§ **Records for processing**
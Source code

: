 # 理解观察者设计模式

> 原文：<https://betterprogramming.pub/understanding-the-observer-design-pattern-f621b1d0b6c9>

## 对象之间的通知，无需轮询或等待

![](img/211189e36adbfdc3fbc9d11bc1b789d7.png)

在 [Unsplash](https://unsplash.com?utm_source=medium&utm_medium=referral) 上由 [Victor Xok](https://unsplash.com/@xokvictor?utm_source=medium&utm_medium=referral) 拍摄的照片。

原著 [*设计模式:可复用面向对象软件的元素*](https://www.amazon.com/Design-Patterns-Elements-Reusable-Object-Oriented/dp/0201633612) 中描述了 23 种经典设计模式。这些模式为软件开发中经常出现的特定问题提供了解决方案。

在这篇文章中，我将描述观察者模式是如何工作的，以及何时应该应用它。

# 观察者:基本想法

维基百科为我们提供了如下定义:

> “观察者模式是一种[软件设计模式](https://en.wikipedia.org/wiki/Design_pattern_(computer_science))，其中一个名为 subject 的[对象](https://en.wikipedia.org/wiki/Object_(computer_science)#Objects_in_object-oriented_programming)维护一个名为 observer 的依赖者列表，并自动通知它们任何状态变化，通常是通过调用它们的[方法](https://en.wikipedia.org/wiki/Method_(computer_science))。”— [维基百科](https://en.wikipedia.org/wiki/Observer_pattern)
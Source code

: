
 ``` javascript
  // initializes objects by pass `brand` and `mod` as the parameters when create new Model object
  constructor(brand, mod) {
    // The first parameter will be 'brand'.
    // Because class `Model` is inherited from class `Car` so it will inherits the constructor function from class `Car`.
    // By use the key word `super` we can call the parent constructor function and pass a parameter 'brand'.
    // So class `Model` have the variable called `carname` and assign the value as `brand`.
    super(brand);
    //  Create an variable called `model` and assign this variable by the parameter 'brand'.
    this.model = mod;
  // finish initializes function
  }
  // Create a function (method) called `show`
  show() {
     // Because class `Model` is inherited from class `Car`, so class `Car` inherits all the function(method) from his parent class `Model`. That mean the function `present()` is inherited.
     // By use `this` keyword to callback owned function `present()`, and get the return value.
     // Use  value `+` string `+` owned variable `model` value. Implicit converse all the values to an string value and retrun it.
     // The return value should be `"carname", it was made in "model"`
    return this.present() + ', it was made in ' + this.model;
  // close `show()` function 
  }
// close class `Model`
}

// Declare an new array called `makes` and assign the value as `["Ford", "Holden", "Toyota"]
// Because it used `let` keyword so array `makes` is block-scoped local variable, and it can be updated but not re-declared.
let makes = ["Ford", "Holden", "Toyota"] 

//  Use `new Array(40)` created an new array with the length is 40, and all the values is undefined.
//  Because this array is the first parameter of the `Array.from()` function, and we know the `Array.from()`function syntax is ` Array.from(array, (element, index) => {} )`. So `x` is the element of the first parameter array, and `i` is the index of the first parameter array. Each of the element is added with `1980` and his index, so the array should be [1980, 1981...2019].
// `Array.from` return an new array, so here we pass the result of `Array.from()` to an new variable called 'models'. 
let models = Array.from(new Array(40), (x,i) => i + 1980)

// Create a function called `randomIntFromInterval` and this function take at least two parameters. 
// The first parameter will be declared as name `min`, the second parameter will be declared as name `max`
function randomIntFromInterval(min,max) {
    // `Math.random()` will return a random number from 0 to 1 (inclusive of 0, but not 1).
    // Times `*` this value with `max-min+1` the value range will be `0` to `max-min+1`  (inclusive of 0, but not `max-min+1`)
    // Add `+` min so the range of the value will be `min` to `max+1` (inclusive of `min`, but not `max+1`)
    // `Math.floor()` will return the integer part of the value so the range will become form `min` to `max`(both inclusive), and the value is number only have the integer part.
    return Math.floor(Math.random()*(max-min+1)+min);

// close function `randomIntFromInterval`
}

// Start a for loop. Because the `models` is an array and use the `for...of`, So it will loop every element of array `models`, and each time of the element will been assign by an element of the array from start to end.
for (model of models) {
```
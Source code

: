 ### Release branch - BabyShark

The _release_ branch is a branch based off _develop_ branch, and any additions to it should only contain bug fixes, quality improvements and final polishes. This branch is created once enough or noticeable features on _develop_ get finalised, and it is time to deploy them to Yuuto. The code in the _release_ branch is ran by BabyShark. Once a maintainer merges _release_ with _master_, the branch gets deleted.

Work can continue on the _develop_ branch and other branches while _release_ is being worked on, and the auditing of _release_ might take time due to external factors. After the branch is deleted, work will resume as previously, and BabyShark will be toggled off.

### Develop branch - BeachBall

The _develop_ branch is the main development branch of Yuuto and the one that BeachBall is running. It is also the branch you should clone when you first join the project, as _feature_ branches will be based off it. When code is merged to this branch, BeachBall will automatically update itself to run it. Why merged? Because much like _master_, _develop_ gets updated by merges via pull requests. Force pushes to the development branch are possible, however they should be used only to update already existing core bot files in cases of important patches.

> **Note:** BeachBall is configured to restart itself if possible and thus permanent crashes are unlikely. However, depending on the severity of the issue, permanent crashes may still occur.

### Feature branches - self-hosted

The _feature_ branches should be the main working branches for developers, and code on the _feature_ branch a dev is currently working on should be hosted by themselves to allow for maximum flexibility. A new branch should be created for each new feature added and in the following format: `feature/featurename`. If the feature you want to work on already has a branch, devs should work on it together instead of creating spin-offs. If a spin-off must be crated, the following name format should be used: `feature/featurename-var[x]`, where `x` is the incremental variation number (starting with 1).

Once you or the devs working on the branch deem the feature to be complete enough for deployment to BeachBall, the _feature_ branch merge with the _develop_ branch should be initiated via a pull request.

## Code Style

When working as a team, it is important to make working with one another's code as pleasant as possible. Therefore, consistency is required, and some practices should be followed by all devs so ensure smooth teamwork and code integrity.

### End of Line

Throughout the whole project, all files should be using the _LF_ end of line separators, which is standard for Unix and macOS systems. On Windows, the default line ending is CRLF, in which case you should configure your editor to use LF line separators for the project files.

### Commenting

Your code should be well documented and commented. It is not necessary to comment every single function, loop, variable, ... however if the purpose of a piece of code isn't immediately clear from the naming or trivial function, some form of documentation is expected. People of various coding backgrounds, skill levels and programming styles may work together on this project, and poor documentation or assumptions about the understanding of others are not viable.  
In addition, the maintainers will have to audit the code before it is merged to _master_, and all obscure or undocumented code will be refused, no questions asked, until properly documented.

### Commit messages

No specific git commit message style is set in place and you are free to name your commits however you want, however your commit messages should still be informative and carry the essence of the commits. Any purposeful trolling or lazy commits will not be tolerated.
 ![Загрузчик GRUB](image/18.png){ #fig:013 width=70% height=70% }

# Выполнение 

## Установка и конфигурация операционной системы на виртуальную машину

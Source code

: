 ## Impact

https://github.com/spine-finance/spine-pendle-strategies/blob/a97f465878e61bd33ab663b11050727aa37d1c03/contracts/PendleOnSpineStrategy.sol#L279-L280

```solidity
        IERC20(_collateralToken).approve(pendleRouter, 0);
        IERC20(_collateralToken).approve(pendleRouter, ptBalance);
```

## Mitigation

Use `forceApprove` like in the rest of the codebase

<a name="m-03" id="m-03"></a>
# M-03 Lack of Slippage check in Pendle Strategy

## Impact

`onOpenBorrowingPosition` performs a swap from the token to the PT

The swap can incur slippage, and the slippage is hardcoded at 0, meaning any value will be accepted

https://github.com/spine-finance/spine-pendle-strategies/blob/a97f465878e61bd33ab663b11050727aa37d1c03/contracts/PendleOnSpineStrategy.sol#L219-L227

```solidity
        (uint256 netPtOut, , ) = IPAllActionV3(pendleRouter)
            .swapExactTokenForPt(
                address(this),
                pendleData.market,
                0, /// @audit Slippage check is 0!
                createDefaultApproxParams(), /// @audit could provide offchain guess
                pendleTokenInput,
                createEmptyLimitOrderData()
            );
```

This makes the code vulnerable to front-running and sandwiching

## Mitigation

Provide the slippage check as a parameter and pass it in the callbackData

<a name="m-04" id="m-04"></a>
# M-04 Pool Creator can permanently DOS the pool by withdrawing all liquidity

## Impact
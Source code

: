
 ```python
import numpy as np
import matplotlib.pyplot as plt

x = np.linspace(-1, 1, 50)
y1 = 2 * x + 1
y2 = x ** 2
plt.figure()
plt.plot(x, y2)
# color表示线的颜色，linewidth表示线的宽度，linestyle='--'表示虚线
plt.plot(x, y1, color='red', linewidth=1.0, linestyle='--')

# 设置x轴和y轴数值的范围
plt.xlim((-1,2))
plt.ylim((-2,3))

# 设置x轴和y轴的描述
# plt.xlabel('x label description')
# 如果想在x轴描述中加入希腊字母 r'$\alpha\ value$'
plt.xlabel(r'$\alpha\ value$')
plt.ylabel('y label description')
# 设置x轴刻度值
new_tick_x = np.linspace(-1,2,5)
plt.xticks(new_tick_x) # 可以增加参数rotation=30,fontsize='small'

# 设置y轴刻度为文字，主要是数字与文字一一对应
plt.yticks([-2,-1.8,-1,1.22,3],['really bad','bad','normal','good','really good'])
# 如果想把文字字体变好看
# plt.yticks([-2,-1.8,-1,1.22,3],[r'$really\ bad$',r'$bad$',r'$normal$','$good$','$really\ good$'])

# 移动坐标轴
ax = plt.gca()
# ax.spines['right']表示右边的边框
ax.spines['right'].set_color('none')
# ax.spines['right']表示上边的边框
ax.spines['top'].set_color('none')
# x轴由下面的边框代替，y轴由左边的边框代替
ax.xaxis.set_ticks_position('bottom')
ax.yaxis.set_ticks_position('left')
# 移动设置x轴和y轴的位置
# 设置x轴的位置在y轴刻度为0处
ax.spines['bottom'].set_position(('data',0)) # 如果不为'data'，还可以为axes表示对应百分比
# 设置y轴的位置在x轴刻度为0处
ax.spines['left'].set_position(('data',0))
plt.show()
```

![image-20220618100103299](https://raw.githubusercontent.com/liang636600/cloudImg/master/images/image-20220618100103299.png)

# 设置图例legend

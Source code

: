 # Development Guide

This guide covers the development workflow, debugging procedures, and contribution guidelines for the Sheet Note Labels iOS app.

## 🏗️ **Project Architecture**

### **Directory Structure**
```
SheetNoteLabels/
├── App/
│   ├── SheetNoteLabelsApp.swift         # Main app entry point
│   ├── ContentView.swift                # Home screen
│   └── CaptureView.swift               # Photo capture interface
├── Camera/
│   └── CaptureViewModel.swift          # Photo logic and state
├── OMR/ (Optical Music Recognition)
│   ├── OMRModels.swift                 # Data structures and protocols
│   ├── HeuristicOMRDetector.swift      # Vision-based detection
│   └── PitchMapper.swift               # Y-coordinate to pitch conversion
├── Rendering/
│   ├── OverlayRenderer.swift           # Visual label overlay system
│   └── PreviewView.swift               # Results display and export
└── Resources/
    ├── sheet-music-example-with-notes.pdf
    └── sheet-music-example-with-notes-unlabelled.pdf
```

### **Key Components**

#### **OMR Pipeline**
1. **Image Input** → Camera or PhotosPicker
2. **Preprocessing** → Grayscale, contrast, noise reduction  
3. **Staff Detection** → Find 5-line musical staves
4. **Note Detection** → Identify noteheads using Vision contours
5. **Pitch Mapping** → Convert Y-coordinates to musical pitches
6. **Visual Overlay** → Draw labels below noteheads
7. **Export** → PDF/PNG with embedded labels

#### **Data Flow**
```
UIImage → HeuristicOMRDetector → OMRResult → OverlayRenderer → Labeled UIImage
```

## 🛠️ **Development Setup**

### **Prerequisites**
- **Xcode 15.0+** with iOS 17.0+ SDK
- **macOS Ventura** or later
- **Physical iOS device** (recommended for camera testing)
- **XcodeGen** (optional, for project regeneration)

§ **Work request**
Write out exactly each line of the entries, starting at the one containing "- **Xcode 15.0+** with iOS 17.0+ SDK" and finishing with the last line.

§ **Finished exercise**
- **Xcode 15.0+** with iOS 17.0+ SDK
- **macOS Ventura** or later
- **Physical iOS device** (recommended for camera testing)
- **XcodeGen** (optional, for project regeneration)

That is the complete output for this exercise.